Cellular Fibroma Ovary with Minor Sex Cord Elements Associated with Endometrial Adenocarcinoma: a Rare Entity

Ranjith Kumar 1, Nadeem Tanveer 1,, Abhilasha Meshram 1, Harsh Vardhan Gautum 1
PMCID: PMC9986175  PMID: 36891433

Sir,

Cellular fibromas account for 10% of all fibromatous tumors of the ovary. They are nearly always endocrine inert and are very rarely associated with hormone production.
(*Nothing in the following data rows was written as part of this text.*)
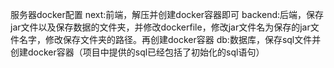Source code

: 服务器docker配置
next:前端，解压并创建docker容器即可
backend:后端，保存jar文件以及保存数据的文件夹，并修改dockerfile，修改jar文件名为保存的jar文件名字，修改保存文件夹的路径。再创建docker容器
db:数据库，保存sql文件并创建docker容器（项目中提供的sql已经包括了初始化的sql语句）
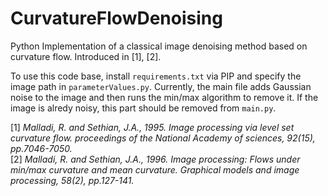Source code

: # CurvatureFlowDenoising
Python Implementation of a classical image denoising method based on curvature flow. 
Introduced in [1], [2].

To use this code base, install `requirements.txt` via PIP and specify the image path in `parameterValues.py`. 
Currently, the main file adds Gaussian noise to the image and then runs the min/max algorithm to remove it. If the image is alredy noisy, this part should be removed from `main.py`.

[1] *Malladi, R. and Sethian, J.A., 1995. Image processing via level set curvature flow. proceedings of the National Academy of sciences, 92(15), pp.7046-7050.*  
[2] *Malladi, R. and Sethian, J.A., 1996. Image processing: Flows under min/max curvature and mean curvature. Graphical models and image processing, 58(2), pp.127-141.*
Hence, it is imperative to look for minor sex cord elements in cellular fibromas if they are associated with endometrial changes of excess estrogen like endometrial hyperplasia or adenocarcinoma [1].

Ovarian fibroma with minor sex cord element is a rare tumor comprising of sex cord elements forming less than 10% of the tumor area. The histological differential diagnosis includes adenofibroma, fibromatosis, and Brenner’s tumor [2, 3]. However, the undifferentiated/primitive sex cord-type cells are the hallmark of this tumor and help in differentiating it from other differentials [4]. The reticulin stain is also useful in highlighting the distinct components of this tumor since it has a distinct pericellular staining pattern in fibroma which is lost in the minor sex cord elements [5]. Immunostains like inhibin and calretinin are strongly positive in the minor sex cord elements in contrast to their weak and patchy staining in the fibromatous component [4].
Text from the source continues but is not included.